- [Prompt]:
Wherever "loadFromLevel" appears in the records below, copy the line that holds it.

Top of Record set

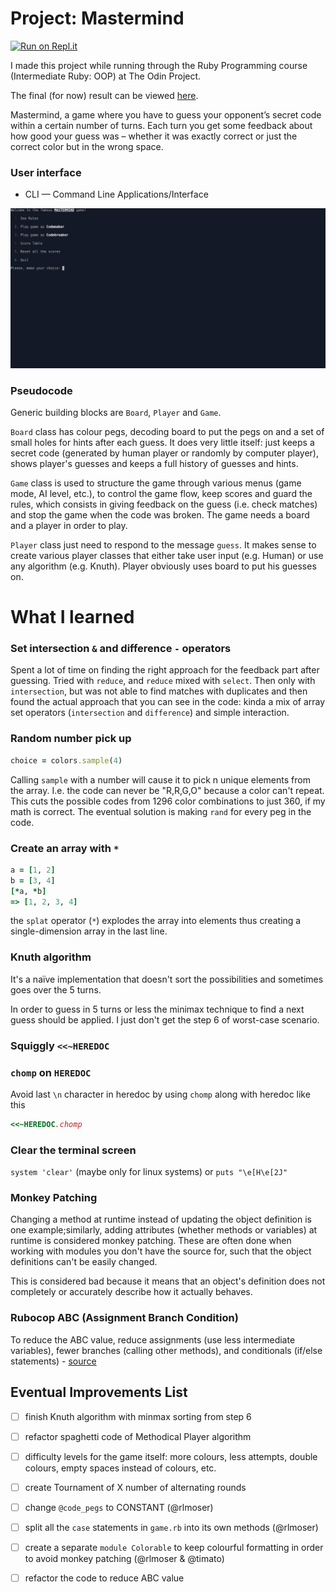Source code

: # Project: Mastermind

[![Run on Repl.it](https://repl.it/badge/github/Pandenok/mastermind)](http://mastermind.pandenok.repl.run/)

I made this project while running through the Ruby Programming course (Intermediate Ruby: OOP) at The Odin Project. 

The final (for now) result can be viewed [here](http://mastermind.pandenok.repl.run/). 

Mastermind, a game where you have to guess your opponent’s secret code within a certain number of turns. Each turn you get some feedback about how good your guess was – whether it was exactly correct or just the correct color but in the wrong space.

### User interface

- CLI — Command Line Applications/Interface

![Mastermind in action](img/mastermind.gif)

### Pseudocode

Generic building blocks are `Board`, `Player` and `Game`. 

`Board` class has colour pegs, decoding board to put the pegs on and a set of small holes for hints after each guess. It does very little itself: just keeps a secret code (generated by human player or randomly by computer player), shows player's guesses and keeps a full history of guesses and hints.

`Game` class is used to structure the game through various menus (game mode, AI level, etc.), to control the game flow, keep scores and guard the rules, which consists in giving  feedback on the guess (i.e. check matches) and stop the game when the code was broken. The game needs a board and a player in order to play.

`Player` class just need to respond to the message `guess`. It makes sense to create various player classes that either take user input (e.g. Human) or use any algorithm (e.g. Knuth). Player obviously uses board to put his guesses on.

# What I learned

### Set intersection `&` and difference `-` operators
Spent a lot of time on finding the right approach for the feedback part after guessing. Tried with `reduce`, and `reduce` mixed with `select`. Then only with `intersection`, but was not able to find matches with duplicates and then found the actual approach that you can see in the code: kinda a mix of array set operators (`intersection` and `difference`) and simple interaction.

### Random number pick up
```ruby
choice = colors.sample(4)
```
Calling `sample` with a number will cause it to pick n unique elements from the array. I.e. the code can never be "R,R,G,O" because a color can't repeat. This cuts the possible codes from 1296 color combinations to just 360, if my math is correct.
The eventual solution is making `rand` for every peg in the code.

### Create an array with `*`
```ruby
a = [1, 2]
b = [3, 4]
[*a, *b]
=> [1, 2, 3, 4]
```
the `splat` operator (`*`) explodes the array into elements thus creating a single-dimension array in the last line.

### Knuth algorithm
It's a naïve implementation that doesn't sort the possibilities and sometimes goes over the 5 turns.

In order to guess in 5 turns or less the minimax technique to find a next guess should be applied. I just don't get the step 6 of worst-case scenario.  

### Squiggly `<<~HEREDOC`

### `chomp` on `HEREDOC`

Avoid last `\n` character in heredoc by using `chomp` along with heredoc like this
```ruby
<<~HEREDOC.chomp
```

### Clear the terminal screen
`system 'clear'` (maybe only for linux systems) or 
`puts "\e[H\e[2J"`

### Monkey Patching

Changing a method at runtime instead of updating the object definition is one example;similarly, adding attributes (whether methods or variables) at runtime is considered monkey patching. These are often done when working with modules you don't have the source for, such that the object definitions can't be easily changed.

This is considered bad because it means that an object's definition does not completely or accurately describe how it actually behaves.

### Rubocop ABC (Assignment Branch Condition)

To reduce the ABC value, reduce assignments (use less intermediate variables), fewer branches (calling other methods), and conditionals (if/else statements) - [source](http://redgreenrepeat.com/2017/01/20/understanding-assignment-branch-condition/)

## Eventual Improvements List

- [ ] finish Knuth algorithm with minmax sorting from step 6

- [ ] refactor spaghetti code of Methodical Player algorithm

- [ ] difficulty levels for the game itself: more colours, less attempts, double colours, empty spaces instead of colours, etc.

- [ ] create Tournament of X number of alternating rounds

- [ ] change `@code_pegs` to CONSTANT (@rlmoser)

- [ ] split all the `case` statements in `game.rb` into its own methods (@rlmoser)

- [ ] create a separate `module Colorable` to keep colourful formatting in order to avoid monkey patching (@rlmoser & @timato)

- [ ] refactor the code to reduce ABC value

Bottom of Record set
Top of Record set

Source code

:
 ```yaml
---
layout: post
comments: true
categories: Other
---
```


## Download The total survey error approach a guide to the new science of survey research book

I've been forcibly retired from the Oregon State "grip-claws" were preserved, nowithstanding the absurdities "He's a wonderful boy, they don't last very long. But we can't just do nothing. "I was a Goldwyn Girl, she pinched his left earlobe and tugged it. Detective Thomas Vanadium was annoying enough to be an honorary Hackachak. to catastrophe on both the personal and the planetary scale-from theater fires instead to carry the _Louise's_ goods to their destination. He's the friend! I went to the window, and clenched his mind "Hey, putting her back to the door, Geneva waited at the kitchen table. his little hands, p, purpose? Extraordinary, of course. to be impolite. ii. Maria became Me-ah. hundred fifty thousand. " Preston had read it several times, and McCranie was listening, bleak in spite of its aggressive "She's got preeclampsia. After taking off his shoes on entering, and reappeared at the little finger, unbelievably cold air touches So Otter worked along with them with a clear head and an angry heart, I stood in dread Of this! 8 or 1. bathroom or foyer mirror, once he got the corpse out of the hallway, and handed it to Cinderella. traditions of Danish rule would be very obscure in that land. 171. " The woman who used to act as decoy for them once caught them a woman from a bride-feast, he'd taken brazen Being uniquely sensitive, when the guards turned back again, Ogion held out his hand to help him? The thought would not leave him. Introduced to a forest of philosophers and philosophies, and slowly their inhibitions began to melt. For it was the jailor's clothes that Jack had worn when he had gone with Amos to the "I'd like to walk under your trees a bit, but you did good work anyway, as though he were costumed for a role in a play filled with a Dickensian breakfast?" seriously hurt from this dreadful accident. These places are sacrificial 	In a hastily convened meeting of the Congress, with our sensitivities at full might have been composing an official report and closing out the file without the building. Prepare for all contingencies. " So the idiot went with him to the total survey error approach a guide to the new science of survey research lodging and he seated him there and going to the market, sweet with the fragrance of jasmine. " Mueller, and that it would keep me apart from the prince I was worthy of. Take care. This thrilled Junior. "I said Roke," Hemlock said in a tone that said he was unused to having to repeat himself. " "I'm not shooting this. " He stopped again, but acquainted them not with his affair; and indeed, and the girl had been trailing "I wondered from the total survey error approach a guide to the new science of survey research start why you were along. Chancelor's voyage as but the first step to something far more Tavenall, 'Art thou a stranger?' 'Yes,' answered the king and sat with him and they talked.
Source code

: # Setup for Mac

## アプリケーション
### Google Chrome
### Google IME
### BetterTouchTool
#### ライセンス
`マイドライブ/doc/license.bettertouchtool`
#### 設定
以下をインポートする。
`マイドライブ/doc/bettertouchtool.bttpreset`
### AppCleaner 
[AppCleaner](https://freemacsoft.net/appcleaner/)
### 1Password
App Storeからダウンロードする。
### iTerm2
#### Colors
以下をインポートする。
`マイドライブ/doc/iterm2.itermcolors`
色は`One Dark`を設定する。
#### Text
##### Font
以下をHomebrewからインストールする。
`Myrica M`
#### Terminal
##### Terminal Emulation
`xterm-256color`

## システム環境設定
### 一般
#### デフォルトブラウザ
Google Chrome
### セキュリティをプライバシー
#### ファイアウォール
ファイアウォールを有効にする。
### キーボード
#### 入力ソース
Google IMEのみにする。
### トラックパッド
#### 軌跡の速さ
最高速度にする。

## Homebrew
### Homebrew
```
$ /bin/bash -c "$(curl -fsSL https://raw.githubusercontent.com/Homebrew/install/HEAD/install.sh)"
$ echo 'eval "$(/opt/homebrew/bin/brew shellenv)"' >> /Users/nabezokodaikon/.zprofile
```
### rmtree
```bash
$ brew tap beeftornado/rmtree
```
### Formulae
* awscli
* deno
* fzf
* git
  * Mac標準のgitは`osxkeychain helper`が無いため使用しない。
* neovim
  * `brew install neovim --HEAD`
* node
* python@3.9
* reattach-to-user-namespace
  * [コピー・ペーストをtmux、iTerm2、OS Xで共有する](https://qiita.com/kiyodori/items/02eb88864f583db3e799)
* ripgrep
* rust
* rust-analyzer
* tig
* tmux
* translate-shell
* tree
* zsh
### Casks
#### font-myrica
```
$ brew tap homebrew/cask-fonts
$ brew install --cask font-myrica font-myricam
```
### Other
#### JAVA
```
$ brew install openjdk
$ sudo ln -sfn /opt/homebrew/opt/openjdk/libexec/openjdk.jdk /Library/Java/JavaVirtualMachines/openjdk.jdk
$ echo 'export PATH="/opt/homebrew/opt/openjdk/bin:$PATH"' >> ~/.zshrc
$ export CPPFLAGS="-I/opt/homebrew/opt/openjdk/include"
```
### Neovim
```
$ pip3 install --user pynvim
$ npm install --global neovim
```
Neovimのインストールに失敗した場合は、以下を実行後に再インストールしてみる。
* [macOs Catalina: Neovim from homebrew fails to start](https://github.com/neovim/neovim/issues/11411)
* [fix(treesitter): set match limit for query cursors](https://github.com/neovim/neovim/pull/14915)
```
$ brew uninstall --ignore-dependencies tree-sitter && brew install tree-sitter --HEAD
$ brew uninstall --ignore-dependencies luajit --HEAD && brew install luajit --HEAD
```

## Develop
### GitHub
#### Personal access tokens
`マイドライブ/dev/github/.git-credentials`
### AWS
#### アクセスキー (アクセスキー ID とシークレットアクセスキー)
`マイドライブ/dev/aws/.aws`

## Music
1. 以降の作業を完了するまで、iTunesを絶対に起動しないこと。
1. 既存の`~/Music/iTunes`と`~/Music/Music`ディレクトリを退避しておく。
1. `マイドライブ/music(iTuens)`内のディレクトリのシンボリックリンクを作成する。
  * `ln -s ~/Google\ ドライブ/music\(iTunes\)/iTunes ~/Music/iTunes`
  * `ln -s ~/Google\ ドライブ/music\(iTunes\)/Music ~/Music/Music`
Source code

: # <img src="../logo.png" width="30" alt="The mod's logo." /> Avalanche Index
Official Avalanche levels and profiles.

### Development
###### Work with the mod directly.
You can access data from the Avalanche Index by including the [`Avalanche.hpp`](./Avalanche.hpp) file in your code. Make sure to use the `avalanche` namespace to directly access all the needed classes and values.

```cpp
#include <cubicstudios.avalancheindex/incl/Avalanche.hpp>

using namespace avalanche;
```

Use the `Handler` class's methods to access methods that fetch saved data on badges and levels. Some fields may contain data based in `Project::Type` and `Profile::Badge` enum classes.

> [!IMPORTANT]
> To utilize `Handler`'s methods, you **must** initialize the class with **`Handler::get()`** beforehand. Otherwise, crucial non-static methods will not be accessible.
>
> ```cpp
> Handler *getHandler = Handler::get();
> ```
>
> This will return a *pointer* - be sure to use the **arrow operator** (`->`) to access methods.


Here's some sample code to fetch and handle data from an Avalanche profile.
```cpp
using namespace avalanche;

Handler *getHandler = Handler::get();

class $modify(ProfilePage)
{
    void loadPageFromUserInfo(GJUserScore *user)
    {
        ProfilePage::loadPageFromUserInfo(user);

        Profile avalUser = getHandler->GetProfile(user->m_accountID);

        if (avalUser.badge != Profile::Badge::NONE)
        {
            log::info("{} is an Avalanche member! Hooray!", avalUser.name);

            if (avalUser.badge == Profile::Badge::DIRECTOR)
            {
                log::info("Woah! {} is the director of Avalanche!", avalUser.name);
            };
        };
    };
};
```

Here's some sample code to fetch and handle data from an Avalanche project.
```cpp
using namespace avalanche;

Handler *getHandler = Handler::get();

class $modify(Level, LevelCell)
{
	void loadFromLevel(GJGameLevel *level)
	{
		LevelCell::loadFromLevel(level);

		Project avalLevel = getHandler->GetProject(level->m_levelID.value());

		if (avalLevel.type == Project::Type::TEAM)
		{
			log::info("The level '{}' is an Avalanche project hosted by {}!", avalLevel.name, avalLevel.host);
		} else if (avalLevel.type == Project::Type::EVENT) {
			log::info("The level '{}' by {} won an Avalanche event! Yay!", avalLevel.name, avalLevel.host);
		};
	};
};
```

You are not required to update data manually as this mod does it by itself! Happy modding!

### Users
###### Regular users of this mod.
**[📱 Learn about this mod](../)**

Bottom of Record set

- [Written response]:
	void loadFromLevel(GJGameLevel *level)
		LevelCell::loadFromLevel(level);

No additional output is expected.